ざわつく駅前通りで、なぜ私達はこんなやり取りをしているんだろう。
吹成から突然の、無茶な話に私は只困惑していた。
「好きにって…それ、恋愛的な意味で?」
「はい」
「なんで?彼女にフラれたから?私はそんな軽い女だと思ってる?」
「いえ、そういうわけではなくて…」「迷惑だから」
何か言いかけた吹成の言葉を、これ以上聞きたくなくて私は遮る。
吹成の表情があまりに真剣で、本気さが伝わってきて…怖くてこれ以上は聞く勇気がなかったのだ。
「―――私、もう恋愛はしたくないから。」
私はポソリと呟く。
(太一と別れてから、二年だよ?二年も引きずって、ようやく次の恋は信じようと思ったのに…ーーー。)

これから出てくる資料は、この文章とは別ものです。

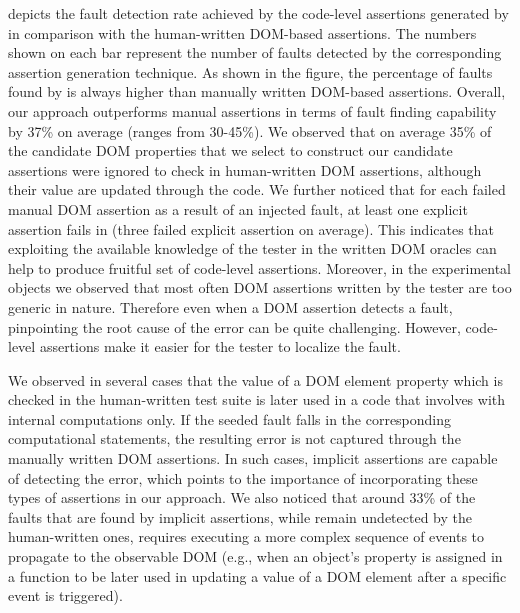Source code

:  depicts the fault detection rate achieved by the code-level assertions generated by \tool in comparison with the human-written DOM-based assertions. The numbers shown on each bar represent the number of faults detected by the corresponding assertion generation technique. As shown in the figure, the percentage of faults found by \tool is always higher than manually written DOM-based assertions. Overall, our approach outperforms manual assertions in terms of fault finding capability by 37\% on average (ranges from 30-45\%). We observed that on average 35\% of the candidate DOM properties that we select to construct our candidate assertions were ignored to check in human-written DOM assertions, although their value are updated through the \javascript code.
We further noticed that for each failed manual DOM assertion as a result of an injected fault, at least one explicit assertion fails in \tool (three failed explicit assertion on average). This indicates that exploiting the available knowledge of the tester in the written DOM oracles can help to produce fruitful set of code-level assertions. Moreover, in the experimental objects we observed that most often DOM assertions written by the tester are too generic in nature. Therefore even when a DOM assertion detects a \javascript fault, pinpointing the root cause of the error can be quite challenging. However, code-level assertions make it easier for the tester to localize the fault.

We observed in several cases that the value of a DOM element property which is checked in the human-written test suite is later used in a \javascript code that involves with internal computations only. If the seeded fault falls in the corresponding computational statements, the resulting error is not captured through the manually written DOM assertions. In such cases, implicit assertions are capable of detecting the error, which points to the importance of incorporating these types of assertions in our approach. We also noticed that around 33\% of the faults that are found by implicit assertions, while remain undetected by the human-written ones, requires executing a more complex sequence of events to propagate to the observable DOM (e.g., when an object's property is assigned in a function to be later used in updating a value of a DOM element after a specific event is triggered).    



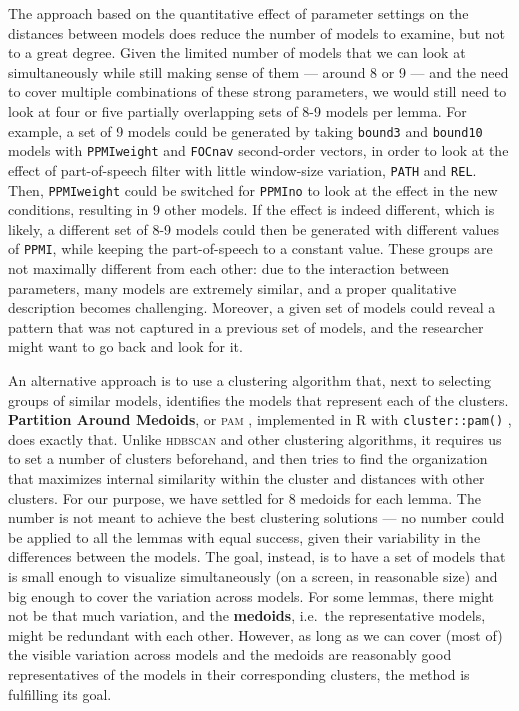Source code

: \documentclass[
]{book}
\begin{document}
The approach based on the quantitative effect of parameter settings on the distances between models does reduce the number of models to examine, but not to a great degree. Given the limited number of models that we can look at simultaneously while still making sense of them --- around 8 or 9 --- and the need to cover multiple combinations of these strong parameters, we would still need to look at four or five partially overlapping sets of 8-9 models per lemma. For example, a set of 9 models could be generated by taking \texttt{bound3} and \texttt{bound10} models with \texttt{PPMIweight} and \texttt{FOCnav} second-order vectors, in order to look at the effect of part-of-speech filter with little window-size variation, \texttt{PATH} and \texttt{REL}. Then, \texttt{PPMIweight} could be switched for \texttt{PPMIno} to look at the effect in the new conditions, resulting in 9 other models. If the effect is indeed different, which is likely, a different set of 8-9 models could then be generated with different values of \texttt{PPMI}, while keeping the part-of-speech to a constant value. These groups are not maximally different from each other: due to the interaction between parameters, many models are extremely similar, and a proper qualitative description becomes challenging. Moreover, a given set of models could reveal a pattern that was not captured in a previous set of models, and the researcher might want to go back and look for it.

An alternative approach is to use a clustering algorithm that, next to selecting groups of similar models, identifies the models that represent each of the clusters. \textbf{Partition Around Medoids}, or \textsc{pam} \autocite{kaufman.rousseeuw_1990}, implemented in R with \texttt{cluster::pam()} \autocite{R-cluster}, does exactly that. Unlike \textsc{hdbscan} and other clustering algorithms, it requires us to set a number of clusters beforehand, and then tries to find the organization that maximizes internal similarity within the cluster and distances with other clusters.
For our purpose, we have settled for 8 medoids for each lemma. The number is not meant to achieve the best clustering solutions --- no number could be applied to all the lemmas with equal success, given their variability in the differences between the models. The goal, instead, is to have a set of models that is small enough to visualize simultaneously (on a screen, in reasonable size) and big enough to cover the variation across models. For some lemmas, there might not be that much variation, and the \textbf{medoids}, i.e.~the representative models, might be redundant with each other. However, as long as we can cover (most of) the visible variation across models and the medoids are reasonably good representatives of the models in their corresponding clusters, the method is fulfilling its goal.
\end{document}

立ち直ってようやく次の恋にいけたのに、その恋も一年で終わってしまった。
――――…終わりが来るぐらいなら、もう始めたくもない。
「…―――夏海先ぱ」
「そういうことなら、泊めてあげられないから」
私は、一人で改札へと足早に向かう。
「待って!!」
不意に、力強い手が、私の腕を掴んだ。
「先輩は、僕のこと嫌いなんですか?」
吹成の瞳に私が映る。
「…―――」
(そんな表情、しないでよ…。私が悪いみたいじゃない…)
私は思わず目を逸らす。
…――――嫌いなわけない。
吹成のことを嫌う人なんて、どこにもいないと思う。
だけど、私は声に出せなかった。簡単に口に出してはいけない気がした。
「僕は好きです。先輩が…ーーー太一と付き合ってた時から…」
「え?」
(…太一と付き合ってた時、から?)
思わぬ告白に、私はフリーズした。
「今はまだ、好きでなくて良いんです。でも、一度僕にもチャンスを与えてくださいませんか?」
「ーーー吹成…」
(なんでそんな必死に言うの?――――私はただの“親友の元彼女”だったんじゃないの?)
私は戸惑いながらも、吹成の掴んでいた手に触れた。
すると、吹成がそっと…もう片方の手で私の手を握る。
そして泣きそうな笑顔で、一言付け加えた。
「…太一が告白した時のように。」
――――それは私が、最初は太一のことを好きじゃなかったことを見抜いていたような、口振りだった。